Quote word for word the lines below, beginning with the first and ending with the one that has "It will help". Drop the pictures.

[Stored data]
╭──

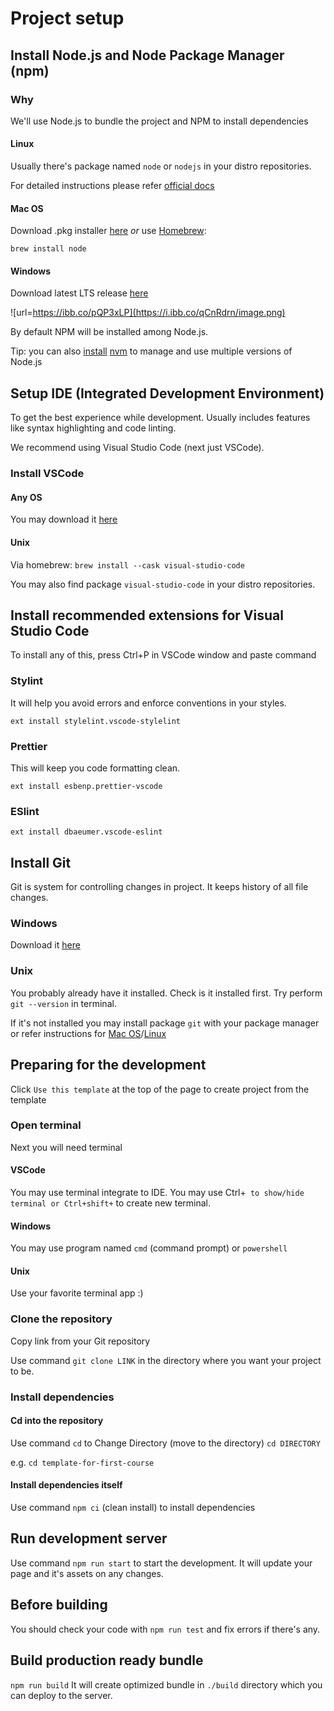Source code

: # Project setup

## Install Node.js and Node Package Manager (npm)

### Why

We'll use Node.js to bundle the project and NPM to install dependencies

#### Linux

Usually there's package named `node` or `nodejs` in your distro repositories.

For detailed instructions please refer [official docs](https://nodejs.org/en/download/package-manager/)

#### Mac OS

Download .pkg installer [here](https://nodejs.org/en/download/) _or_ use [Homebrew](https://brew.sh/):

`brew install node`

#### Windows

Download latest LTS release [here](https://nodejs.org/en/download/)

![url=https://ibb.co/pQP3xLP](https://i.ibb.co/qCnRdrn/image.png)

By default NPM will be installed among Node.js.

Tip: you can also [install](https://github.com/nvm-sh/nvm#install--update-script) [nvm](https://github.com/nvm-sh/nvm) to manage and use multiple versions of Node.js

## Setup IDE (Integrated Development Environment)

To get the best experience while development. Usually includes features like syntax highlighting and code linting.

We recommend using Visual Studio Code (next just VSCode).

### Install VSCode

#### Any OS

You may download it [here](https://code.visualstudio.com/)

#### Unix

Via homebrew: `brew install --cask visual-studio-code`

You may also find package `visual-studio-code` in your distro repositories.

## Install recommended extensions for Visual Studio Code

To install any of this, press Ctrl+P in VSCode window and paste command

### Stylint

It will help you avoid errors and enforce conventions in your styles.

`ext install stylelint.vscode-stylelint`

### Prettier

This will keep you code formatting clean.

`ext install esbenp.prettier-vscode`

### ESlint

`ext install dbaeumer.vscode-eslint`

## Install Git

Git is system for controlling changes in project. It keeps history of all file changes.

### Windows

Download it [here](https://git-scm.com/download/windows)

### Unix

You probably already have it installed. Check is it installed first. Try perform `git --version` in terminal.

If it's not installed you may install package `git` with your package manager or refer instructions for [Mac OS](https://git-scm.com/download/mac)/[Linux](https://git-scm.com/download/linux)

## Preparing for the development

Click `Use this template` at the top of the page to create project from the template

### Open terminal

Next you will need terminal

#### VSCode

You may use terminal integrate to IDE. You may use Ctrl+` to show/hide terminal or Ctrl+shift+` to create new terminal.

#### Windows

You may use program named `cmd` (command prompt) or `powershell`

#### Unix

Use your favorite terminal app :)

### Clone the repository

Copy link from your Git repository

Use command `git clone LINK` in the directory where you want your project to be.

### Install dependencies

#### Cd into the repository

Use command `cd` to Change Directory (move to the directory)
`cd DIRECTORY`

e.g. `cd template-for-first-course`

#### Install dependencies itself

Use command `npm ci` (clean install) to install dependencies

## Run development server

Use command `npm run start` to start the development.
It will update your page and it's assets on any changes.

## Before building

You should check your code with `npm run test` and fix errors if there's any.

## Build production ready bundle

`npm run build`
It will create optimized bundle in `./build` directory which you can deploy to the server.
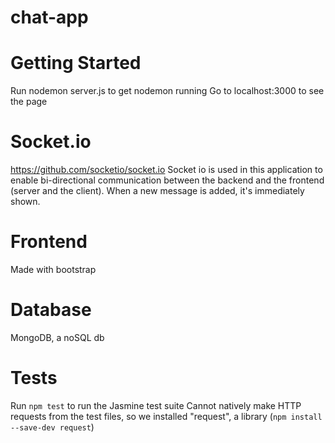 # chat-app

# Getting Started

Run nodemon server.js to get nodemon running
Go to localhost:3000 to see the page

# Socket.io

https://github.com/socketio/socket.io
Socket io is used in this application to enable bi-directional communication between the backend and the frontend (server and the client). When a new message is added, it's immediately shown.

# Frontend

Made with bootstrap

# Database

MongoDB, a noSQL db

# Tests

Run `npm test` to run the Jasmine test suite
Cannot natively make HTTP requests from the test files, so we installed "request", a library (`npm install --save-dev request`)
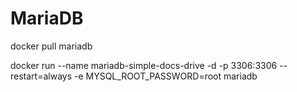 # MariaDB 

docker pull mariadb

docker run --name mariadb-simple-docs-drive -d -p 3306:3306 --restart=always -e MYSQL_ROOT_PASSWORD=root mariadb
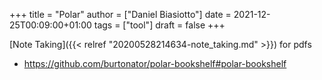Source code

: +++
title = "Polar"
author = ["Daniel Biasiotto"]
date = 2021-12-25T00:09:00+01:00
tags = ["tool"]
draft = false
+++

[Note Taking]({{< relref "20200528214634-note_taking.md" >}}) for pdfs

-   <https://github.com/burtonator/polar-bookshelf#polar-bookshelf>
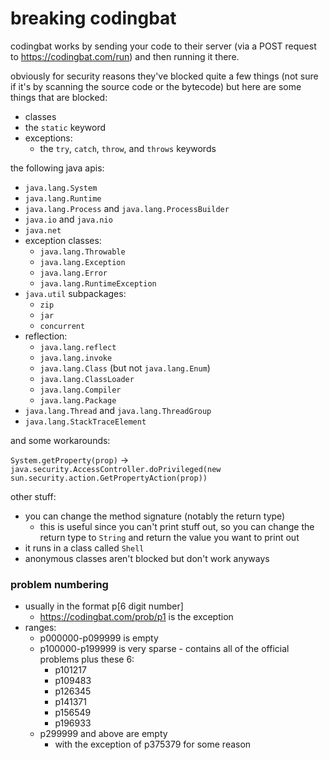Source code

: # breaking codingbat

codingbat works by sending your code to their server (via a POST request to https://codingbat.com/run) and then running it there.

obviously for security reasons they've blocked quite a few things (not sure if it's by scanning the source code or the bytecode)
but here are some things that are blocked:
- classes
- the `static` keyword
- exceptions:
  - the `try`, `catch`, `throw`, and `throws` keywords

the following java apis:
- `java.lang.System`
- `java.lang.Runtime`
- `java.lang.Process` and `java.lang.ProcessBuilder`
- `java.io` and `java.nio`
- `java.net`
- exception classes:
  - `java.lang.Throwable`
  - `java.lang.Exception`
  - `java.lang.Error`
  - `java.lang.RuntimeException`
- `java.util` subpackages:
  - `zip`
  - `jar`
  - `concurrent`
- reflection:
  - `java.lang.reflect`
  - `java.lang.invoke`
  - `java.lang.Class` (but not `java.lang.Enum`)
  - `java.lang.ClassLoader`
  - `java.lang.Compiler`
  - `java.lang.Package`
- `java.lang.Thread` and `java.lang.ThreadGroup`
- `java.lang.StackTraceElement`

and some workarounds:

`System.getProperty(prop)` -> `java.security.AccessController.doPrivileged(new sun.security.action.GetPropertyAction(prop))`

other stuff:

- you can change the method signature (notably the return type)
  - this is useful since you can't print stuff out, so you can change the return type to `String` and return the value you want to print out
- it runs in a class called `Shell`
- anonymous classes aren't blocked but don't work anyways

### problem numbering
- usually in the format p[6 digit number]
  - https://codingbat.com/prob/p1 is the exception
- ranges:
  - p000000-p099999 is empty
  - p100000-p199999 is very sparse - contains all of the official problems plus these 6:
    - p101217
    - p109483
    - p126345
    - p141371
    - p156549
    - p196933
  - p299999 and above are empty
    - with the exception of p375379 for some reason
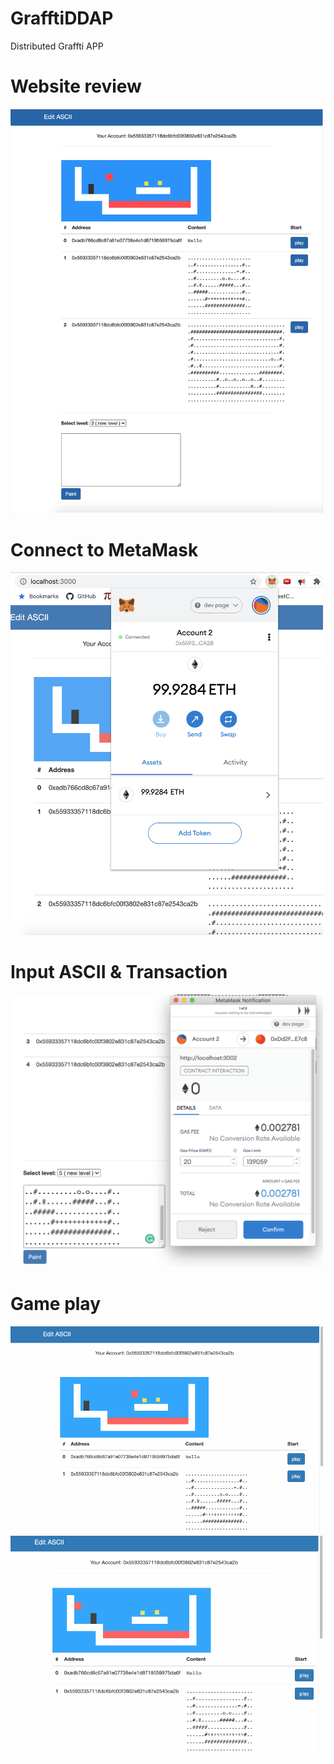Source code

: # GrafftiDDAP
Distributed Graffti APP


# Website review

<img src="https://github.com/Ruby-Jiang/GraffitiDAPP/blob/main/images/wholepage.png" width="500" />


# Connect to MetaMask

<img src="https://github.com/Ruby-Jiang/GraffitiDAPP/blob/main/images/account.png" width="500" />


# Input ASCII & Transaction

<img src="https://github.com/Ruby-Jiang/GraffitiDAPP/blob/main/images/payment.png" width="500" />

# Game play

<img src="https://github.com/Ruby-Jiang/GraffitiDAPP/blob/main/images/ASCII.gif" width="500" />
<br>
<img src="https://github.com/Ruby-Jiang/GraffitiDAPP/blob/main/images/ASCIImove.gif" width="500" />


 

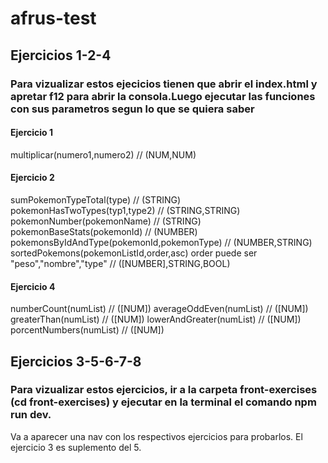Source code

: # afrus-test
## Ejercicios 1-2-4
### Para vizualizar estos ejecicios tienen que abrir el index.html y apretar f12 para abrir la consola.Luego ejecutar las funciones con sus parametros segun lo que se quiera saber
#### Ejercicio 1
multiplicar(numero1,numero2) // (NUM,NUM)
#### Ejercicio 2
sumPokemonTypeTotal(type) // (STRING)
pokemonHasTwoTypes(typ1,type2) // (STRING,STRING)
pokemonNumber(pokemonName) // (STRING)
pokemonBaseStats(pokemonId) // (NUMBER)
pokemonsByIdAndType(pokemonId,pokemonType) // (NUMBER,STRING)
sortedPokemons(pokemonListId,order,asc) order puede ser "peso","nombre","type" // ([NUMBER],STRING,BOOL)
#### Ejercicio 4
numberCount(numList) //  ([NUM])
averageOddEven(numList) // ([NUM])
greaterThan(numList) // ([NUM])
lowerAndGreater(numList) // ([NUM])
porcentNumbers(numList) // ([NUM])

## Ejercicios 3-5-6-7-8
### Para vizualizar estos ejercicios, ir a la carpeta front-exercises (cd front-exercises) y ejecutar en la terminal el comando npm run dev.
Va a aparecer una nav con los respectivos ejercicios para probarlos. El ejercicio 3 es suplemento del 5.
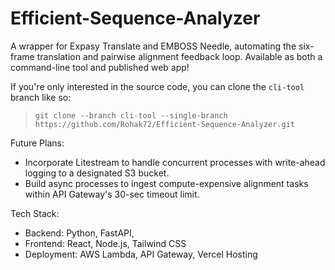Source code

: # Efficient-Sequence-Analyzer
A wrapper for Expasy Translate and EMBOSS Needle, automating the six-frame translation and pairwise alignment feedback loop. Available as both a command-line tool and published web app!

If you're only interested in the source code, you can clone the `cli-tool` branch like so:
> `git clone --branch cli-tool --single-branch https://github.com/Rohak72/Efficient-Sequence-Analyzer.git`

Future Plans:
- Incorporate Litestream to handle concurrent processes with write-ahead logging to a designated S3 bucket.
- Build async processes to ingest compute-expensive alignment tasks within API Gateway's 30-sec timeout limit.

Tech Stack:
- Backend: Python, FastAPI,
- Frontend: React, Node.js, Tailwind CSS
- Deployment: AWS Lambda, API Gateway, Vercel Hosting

╰──

◆ **Result below**:
Source code

: # Project setup

## Install Node.js and Node Package Manager (npm)

### Why

We'll use Node.js to bundle the project and NPM to install dependencies

#### Linux

Usually there's package named `node` or `nodejs` in your distro repositories.

For detailed instructions please refer [official docs](https://nodejs.org/en/download/package-manager/)

#### Mac OS

Download .pkg installer [here](https://nodejs.org/en/download/) _or_ use [Homebrew](https://brew.sh/):

`brew install node`

#### Windows

Download latest LTS release [here](https://nodejs.org/en/download/)

![url=https://ibb.co/pQP3xLP](https://i.ibb.co/qCnRdrn/image.png)

By default NPM will be installed among Node.js.

Tip: you can also [install](https://github.com/nvm-sh/nvm#install--update-script) [nvm](https://github.com/nvm-sh/nvm) to manage and use multiple versions of Node.js

## Setup IDE (Integrated Development Environment)

To get the best experience while development. Usually includes features like syntax highlighting and code linting.

We recommend using Visual Studio Code (next just VSCode).

### Install VSCode

#### Any OS

You may download it [here](https://code.visualstudio.com/)

#### Unix

Via homebrew: `brew install --cask visual-studio-code`

You may also find package `visual-studio-code` in your distro repositories.

## Install recommended extensions for Visual Studio Code

To install any of this, press Ctrl+P in VSCode window and paste command

### Stylint

It will help you avoid errors and enforce conventions in your styles.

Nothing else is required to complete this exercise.